During the year of 2010 and 2011, the deformation of the main sliding mass increased since May, and more surface cracks developed and increased into larger scales on the boundaries. The cracks on the eastern boundary were of compression-shearing character (L11), the cracks on the upper boundary were formed by tensile force (L9 and L10) (Fig. 5d), and the cracks on the western boundary are of shearing-tension character with echelon distribution (L2 -L4) (Fig. 2).

Results and Discussion

The decomposition of landslide displacement

Landslide total displacement can be decomposed into multi-level sub-sequences with various frequencies using the WT. In order to select an appropriate number of decomposition levels, Equation (1)^{43,44,45,46,47} was used in the proposed method:

$$L=\,{\rm{int}}[\mathrm{log}(N)]$$

(1)

where L is the decomposition level, and N is the number of time series data. Here, N is 54. The total displacement sequence was decomposed into 2 levels (i.e. L), which can be expressed as follows:

$${D}_{s}={D}_{a}+{D}_{h1}+{D}_{h2}$$

(2)

where D _s is the original total displacement; D _a is the low-frequency component; and D_h1 and D_h2 are the first and second high-frequency components, respectively. As the computational intelligence algorithms are more sensitive in their desired range, each sub-sequence of displacement was normalized into the desired range between [0,1] based on Equation (3) before modelling.

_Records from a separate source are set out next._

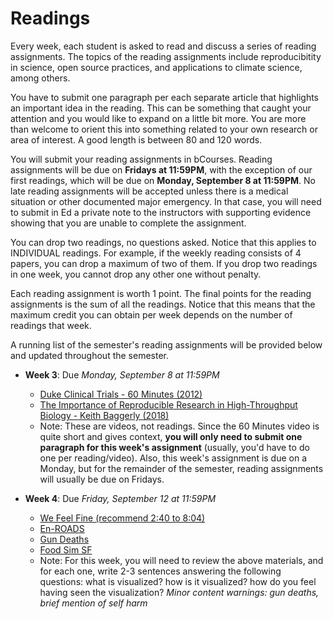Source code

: # Readings

Every week, each student is asked to read and discuss a series of reading assignments. The topics of the reading assignments include reproducibitity in science, open source practices, and applications to climate science, among others. 

You have to submit one paragraph per each separate article that highlights an important idea in the reading. This can be something that caught your attention and you would like to expand on a little bit more. You are more than welcome to orient this into something related to your own research or area of interest. A good length is between 80 and 120 words.

You will submit your reading assignments in bCourses. Reading assignments will be due on **Fridays at 11:59PM**, with the exception of our first readings, which will be due on **Monday, September 8 at 11:59PM**. No late reading assignments will be accepted unless there is a medical situation or other documented major emergency. In that case, you will need to submit in Ed a private note to the instructors with supporting evidence showing that you are unable to complete the assignment. 

You can drop two readings, no questions asked. Notice that this applies to INDIVIDUAL readings. For example, if the weekly reading consists of 4 papers, you can drop a maximum of two of them. If you drop two readings in one week, you cannot drop any other one without penalty. 

Each reading assignment is worth 1 point. The final points for the reading assignments is the sum of all the readings. Notice that this means that the maximum credit you can obtain per week depends on the number of readings that week.
    
A running list of the semester's reading assignments will be provided below and updated throughout the semester.

+ **Week 3**: Due *Monday, September 8 at 11:59PM*
    - [Duke Clinical Trials - 60 Minutes (2012)](https://www.youtube.com/watch?v=W5sZTNPMQRM&ab_channel=HensonFuerst)
    - [The Importance of Reproducible Research in High-Throughput Biology - Keith Baggerly (2018)](https://www.youtube.com/watch?v=8QJfNS7XXwA&ab_channel=UWVideo)
    - Note: These are videos, not readings. Since the 60 Minutes video is quite short and gives context, **you will only need to submit one paragraph for this week's assignment** (usually, you'd have to do one per reading/video). Also, this week's assignment is due on a Monday, but for the remainder of the semester, reading assignments will usually be due on Fridays.

+ **Week 4**: Due *Friday, September 12 at 11:59PM*
    - [We Feel Fine (recommend 2:40 to 8:04)](https://www.ted.com/talks/jonathan_harris_the_web_s_secret_stories/details%20.)
    - [En-ROADS](https://en-roads.climateinteractive.org/scenario.html?v=25.8.0)
    - [Gun Deaths](https://guns.periscopic.com/)
    - [Food Sim SF](https://foodsimsf.com/)
    - Note: For this week, you will need to review the above materials, and for each one, write 2-3 sentences answering the following questions: what is visualized? how is it visualized? how do you feel having seen the visualization? *Minor content warnings: gun deaths, brief mention of self harm*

$${D}_{i}=\frac{{D}_{ori,i}-{D}_{ori,min}}{{D}_{ori,max}-{D}_{ori,min}}$$

(3)

where D _i are the normalized values, D _ori,i are the original values, \({D}_{ori,min}\) is the minimum value of an original sub-sequence, and \({D}_{ori,max}\) is the maximum value of an original sub-sequence. As shown in Fig. 4, the GPS station of SP-2 experienced the largest deformation. In this study, the displacement data of SP-2 form May 2007 to October 2010 was used for model training, and the data after October 2010 was used for performance test. After data normalization, the decomposition results of SP-2 are shown in Fig. 6.

Figure 6

The decomposition result of the total displacement of SP-2.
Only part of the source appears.